Please return the lines of the data below, word for word, from the first line through the line containing "(Como disse Josué, como disse Calebe)".

(Saved entries)
--------

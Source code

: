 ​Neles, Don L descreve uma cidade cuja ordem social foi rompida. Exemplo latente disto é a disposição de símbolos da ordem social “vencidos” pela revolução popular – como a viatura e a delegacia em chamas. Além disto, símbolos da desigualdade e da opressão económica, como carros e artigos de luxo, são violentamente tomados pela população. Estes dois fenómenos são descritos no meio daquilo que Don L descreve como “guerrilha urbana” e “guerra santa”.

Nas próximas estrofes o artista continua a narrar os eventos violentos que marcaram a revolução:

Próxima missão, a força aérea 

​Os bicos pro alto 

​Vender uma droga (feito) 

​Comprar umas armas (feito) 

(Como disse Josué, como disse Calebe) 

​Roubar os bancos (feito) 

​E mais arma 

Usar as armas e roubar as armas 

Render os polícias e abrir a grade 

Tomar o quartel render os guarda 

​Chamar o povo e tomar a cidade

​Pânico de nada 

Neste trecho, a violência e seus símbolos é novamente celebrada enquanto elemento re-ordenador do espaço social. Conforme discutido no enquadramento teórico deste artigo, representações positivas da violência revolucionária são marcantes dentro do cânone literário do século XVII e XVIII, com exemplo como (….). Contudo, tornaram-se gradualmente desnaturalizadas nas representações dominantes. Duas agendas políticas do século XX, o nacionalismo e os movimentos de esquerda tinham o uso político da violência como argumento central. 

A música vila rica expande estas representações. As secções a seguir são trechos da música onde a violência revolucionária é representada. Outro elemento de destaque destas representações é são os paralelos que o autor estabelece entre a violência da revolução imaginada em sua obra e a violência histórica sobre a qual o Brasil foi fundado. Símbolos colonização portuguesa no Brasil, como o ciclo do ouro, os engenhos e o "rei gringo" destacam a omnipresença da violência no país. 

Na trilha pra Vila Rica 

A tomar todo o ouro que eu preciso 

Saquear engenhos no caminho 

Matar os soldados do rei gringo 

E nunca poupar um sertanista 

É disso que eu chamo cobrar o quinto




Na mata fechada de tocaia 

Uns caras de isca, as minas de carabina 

--------

Answer space
Source code

: ​Neles, Don L descreve uma cidade cuja ordem social foi rompida. Exemplo latente disto é a disposição de símbolos da ordem social “vencidos” pela revolução popular – como a viatura e a delegacia em chamas. Além disto, símbolos da desigualdade e da opressão económica, como carros e artigos de luxo, são violentamente tomados pela população. Estes dois fenómenos são descritos no meio daquilo que Don L descreve como “guerrilha urbana” e “guerra santa”.

Nas próximas estrofes o artista continua a narrar os eventos violentos que marcaram a revolução:

Próxima missão, a força aérea 

​Os bicos pro alto 

​Vender uma droga (feito) 

​Comprar umas armas (feito) 

(Como disse Josué, como disse Calebe) 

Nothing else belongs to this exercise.